In describing his twenty-five and thirty-year school reunions, he writes:
“Personal dissatisfaction, family failures, professional struggles, even criminal behavior—these problems weren’t limited to my classmates at Harvard Business School. I saw the same thing happen to my classmates in the years after we completed our studies as Rhodes Scholars at Oxford University.
I know for sure that none of these people graduated with a deliberate strategy to get divorced or lose touch with their children—much less to end up in jail.
Yet this is the exact strategy that too many ended up implementing.”
If this only happened to one or two people every year, you could say that it was their fault, or just bad luck.

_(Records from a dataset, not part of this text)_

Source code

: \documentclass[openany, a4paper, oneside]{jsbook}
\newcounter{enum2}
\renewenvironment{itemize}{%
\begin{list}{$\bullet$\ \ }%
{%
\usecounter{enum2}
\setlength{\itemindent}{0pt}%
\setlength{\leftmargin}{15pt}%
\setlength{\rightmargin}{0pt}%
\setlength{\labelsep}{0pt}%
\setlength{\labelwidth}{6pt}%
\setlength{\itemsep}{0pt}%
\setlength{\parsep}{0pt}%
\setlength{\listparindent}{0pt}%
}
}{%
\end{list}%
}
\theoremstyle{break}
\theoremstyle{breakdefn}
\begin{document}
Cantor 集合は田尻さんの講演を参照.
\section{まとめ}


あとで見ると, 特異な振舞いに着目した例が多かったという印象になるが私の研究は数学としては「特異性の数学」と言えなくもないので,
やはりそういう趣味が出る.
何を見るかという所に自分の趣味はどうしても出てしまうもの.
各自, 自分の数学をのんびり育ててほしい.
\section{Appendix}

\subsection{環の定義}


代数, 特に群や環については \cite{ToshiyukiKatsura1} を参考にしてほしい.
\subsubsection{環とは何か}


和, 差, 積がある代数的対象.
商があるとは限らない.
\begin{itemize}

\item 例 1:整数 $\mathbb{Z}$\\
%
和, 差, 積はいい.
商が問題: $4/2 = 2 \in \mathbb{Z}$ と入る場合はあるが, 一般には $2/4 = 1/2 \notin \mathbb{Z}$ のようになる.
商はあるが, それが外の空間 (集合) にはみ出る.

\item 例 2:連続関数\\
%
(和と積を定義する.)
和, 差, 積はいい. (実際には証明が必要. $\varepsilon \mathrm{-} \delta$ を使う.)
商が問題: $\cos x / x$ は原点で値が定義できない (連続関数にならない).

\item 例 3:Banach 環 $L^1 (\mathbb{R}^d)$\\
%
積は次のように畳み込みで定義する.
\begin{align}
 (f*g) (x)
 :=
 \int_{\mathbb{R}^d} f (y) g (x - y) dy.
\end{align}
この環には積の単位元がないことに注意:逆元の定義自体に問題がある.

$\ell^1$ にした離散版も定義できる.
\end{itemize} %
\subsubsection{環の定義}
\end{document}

But when this happens systematically to large swaths of the population year after year, you know something else is going on.
Let me tell you what I think is happening.
There are some areas where your brain has no cognitive illusions.
In those areas, you can learn a skill once and then trust your automatic brain to execute it correctly on its own.
How to type on a keyboard. How to back a car out of a driveway.
How to find the area of a circle. How to balance a T-account.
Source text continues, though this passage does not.